Dunque, l’Amore non appartiene alla dimensione razionale: esso, nel mito, si colloca tra il divino e l’umano e nello schema psicologico individuale tra l’IO (ragione) ed il sottofondo (l’inconscio) che ci costituisce; si colloca cioè tra irrazionalità e razionalità. Dice Platone è metaxù, intermediario tra il mondo degli Dei e quello degli uomini, ovvero tra la nostra “follia” e la nostra ragione. Il suo compito è quello di tradurre il linguaggio umano (di ragione) in modo comprensibile a quello divino (di follia). E’ il mediatore tra il nostro IO (razionalità) e il mondo inconscio (irrazionalità, follia).
E’ dunque l’universo meglio governato dalle donne. E questo agli uomini bisogna ricordarlo.

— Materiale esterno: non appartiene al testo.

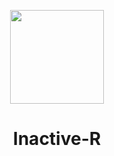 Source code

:<p align="center">
  <img width="150" height="150" src="https://w7.pngwing.com/pngs/159/356/png-transparent-droopy-cartoon-hanna-barbera-detective-mr-magnifying-glass-glass-wine-glass-fictional-character.png">
<h1 align="center">Inactive-R</h1>
</p>
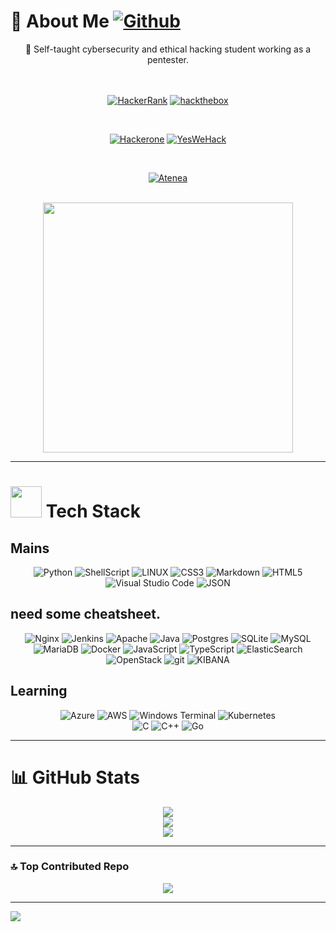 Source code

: # 💫 About Me     [![Github](https://img.shields.io/github/followers/PatxaSec?label=Follow%20Me&style=social)](https://github.com/PatxaSec)

<div align="center">
🔭  Self-taught cybersecurity and ethical hacking student working as a pentester.  
<br>
<br>
<br>

 [![HackerRank](https://img.shields.io/badge/HackerRank-PatxaSec-brightgreen?logo=HackerRank&logoColor=Green&labelColor=black)](https://www.hackerrank.com/patxasec)
 [![hackthebox](https://img.shields.io/badge/hackthebox-PatxaSec-brightgreen?logo=hackthebox&logoColor=Green&labelColor=black)](https://app.hackthebox.com/profile/1467273)

<br>
 
 [![Hackerone](https://img.shields.io/badge/HackerOne-PatxaSec-white?logo=HackerOne&logoColor=White&labelColor=black)](https://hackerone.com/patxasec)
 [![YesWeHack](https://img.shields.io/badge/YesWeHack-PatxaSec-red?logo=YesWeHack&logoColor=red&labelColor=black)](https://yeswehack.com/hunters/PatxaSec)

<br>

[![Atenea](https://img.shields.io/badge/Atenea-PatxaSec-red?logo=Atenea&logoColor=red&labelColor=black)](https://atenea.ccn-cert.cni.es/PatxaSec)

<br>
<img src="https://media2.giphy.com/media/v1.Y2lkPTc5MGI3NjExamd0eTk1ZDVxMnhpMGV6NmtsMHJmZ214N21xeDRrZW04aGI5Mnk1dyZlcD12MV9pbnRlcm5hbF9naWZfYnlfaWQmY3Q9Zw/RbDKaczqWovIugyJmW/giphy.gif" width="400">
</div>

___

# <img src="https://media.giphy.com/media/WUlplcMpOCEmTGBtBW/giphy.gif" width="50"> Tech Stack

## Mains


<div align="center">

![Python](https://img.shields.io/badge/python-3670A0?style=flat&logo=python&logoColor=ffdd54)
![ShellScript](https://img.shields.io/badge/shell_script-%23121011.svg?style=flat&logo=gnu-bash&logoColor=white)
![LINUX](https://img.shields.io/badge/Linux-FCC624?style=flat&logo=linux&logoColor=black)
![CSS3](https://img.shields.io/badge/css3-%231572B6.svg?style=flat&logo=css3&logoColor=white)
![Markdown](https://img.shields.io/badge/markdown-%23000000.svg?style=flat&logo=markdown&logoColor=white)
![HTML5](https://img.shields.io/badge/html5-%23E34F26.svg?style=flat&logo=html5&logoColor=white)
![Visual Studio Code](https://img.shields.io/badge/-VSCode-000000?style=flat&logo=visual-studio-code&labelColor=007ACC)
![JSON](https://img.shields.io/badge/-JSON-000000?style=flat&logo=JSON&logoColor=000000&labelColor=ffffff)

</div>

## need some cheatsheet.

<div align="center">

![Nginx](https://img.shields.io/badge/nginx-%23009639.svg?style=flat&logo=nginx&logoColor=white) 
![Jenkins](https://img.shields.io/badge/jenkins-%232C5263.svg?style=flat&logo=jenkins&logoColor=white) 
![Apache](https://img.shields.io/badge/apache-%23D42029.svg?style=flat&logo=apache&logoColor=white)
![Java](https://img.shields.io/badge/java-%23ED8B00.svg?style=flat&logo=java&logoColor=white)
![Postgres](https://img.shields.io/badge/postgres-%23316192.svg?style=flat&logo=postgresql&logoColor=white) 
![SQLite](https://img.shields.io/badge/sqlite-%2307405e.svg?style=flat&logo=sqlite&logoColor=white)
![MySQL](https://img.shields.io/badge/mysql-%2300f.svg?style=flat&logo=mysql&logoColor=white)  
![MariaDB](https://img.shields.io/badge/MariaDB-003545?style=flate&logo=mariadb&logoColor=white)
![Docker](https://img.shields.io/badge/docker-%230db7ed.svg?style=flat&logo=docker&logoColor=white) 
![JavaScript](https://img.shields.io/badge/javascript-%23323330.svg?style=flat&logo=javascript&logoColor=%23F7DF1E)
![TypeScript](https://img.shields.io/badge/typescript-%23007ACC.svg?style=flat&logo=typescript&logoColor=white) 
![ElasticSearch](https://img.shields.io/badge/-ElasticSearch-005571?style=flat&logo=elasticsearch) 
![OpenStack](https://img.shields.io/badge/Openstack-%23f01742.svg?style=flat&logo=openstack&logoColor=white)
![git](https://img.shields.io/badge/git-%23ED8B00.svg?style=flat&logo=git&logoColor=white)
![KIBANA](https://img.shields.io/badge/kibana-005571.svg?style=flat&logo=kibana&logoColor=white&color=%23005571)
 

</div>

## Learning

<div align="center">
 
![Azure](https://img.shields.io/badge/azure-%230072C6.svg?style=flat&logo=microsoftazure&logoColor=white) 
![AWS](https://img.shields.io/badge/AWS-%23FF9900.svg?style=flat&logo=amazon-aws&logoColor=white) 
![Windows Terminal](https://img.shields.io/badge/Windows%20Terminal-%234D4D4D.svg?style=flat&logo=windows-terminal&logoColor=white)
![Kubernetes](https://img.shields.io/badge/kubernetes-%23326ce5.svg?style=flat&logo=kubernetes&logoColor=white)  
![C](https://img.shields.io/badge/C-%23ED8B00.svg?style=flat&logo=C&logoColor=white)
![C++](https://img.shields.io/badge/C++-%23ED8B00.svg?style=flat&logo=C++&logoColor=white)
![Go](https://img.shields.io/badge/Go-%23ED8B00.svg?style=flat&logo=Go&logoColor=white)


</div>

___
# 📊 GitHub Stats


<div align="center">

![](https://github-readme-stats.vercel.app/api?username=PatxaSec&theme=midnight-purple&hide_border=false&include_all_commits=false&count_private=false)<br/>
![](https://github-readme-streak-stats.herokuapp.com/?user=PatxaSec&theme=midnight-purple&hide_border=false)<br/>
![](https://github-readme-stats.vercel.app/api/top-langs/?username=PatxaSec&theme=midnight-purple&hide_border=false&include_all_commits=false&count_private=false&layout=compact)

</div>

___

### 🔝 Top Contributed Repo

<div align="center">

![](https://github-contributor-stats.vercel.app/api?username=PatxaSec&limit=5&theme=dark&combine_all_yearly_contributions=true)

</div>

---

[![](https://visitcount.itsvg.in/api?id=PatxaSec&icon=0&color=11)](https://visitcount.itsvg.in)

</div>

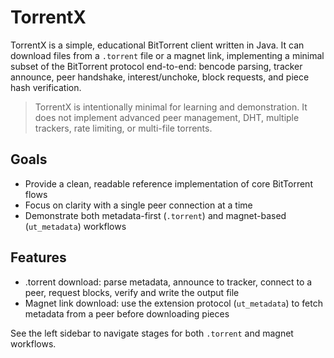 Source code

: # TorrentX

TorrentX is a simple, educational BitTorrent client written in Java. It can download files from a `.torrent` file or a magnet link, implementing a minimal subset of the BitTorrent protocol end-to-end: bencode parsing, tracker announce, peer handshake, interest/unchoke, block requests, and piece hash verification.

> TorrentX is intentionally minimal for learning and demonstration. It does not implement advanced peer management, DHT, multiple trackers, rate limiting, or multi-file torrents.

## Goals

- Provide a clean, readable reference implementation of core BitTorrent flows
- Focus on clarity with a single peer connection at a time
- Demonstrate both metadata-first (`.torrent`) and magnet-based (`ut_metadata`) workflows

## Features

- .torrent download: parse metadata, announce to tracker, connect to a peer, request blocks, verify and write the output file
- Magnet link download: use the extension protocol (`ut_metadata`) to fetch metadata from a peer before downloading pieces

See the left sidebar to navigate stages for both `.torrent` and magnet workflows.


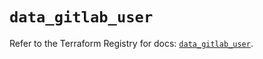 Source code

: # `data_gitlab_user`

Refer to the Terraform Registry for docs: [`data_gitlab_user`](https://registry.terraform.io/providers/gitlabhq/gitlab/18.5.0/docs/data-sources/user).
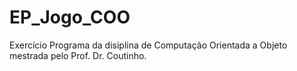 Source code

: # EP_Jogo_COO

Exercício Programa da disiplina de Computação Orientada a Objeto mestrada pelo Prof. Dr. Coutinho.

Ora, pur non volendo accettare dogmaticamente la visione che Platone ci presenta dell’AMORE, rimane incontrovertibile il fatto che l’AMORE non può essere male o violenza, non può essere
esercizio di potere psicologico sull’atra, per trarre soddisfazione sadica dalla sua sofferenza , per rafforzare il proprio convincimento di tenere l’altra sempre legata a sé ed al proprio bisogno di essere adulati ed amati, ma scoperta, trasformazione, vita.
Esso, tradotto in linguaggio poetico, è, per me, lo spazio divorato dalla luce pura dell’alba. Ha uno sguardo sereno quieto, come una pozza profonda di mezzanotte; è ricco di vita segreta e di mistero, illuminato dall’interno dal calore di un immenso fuoco addomesticato. Ha tanti colori l’AMORE e non si rarefà quando si allarga. E’ ordine, è sicurezza, è armonia, è rispetto, è dono l’AMORE.
E questo le donne lo sanno. Gli uomini, certi uomini, devono ancora impararlo.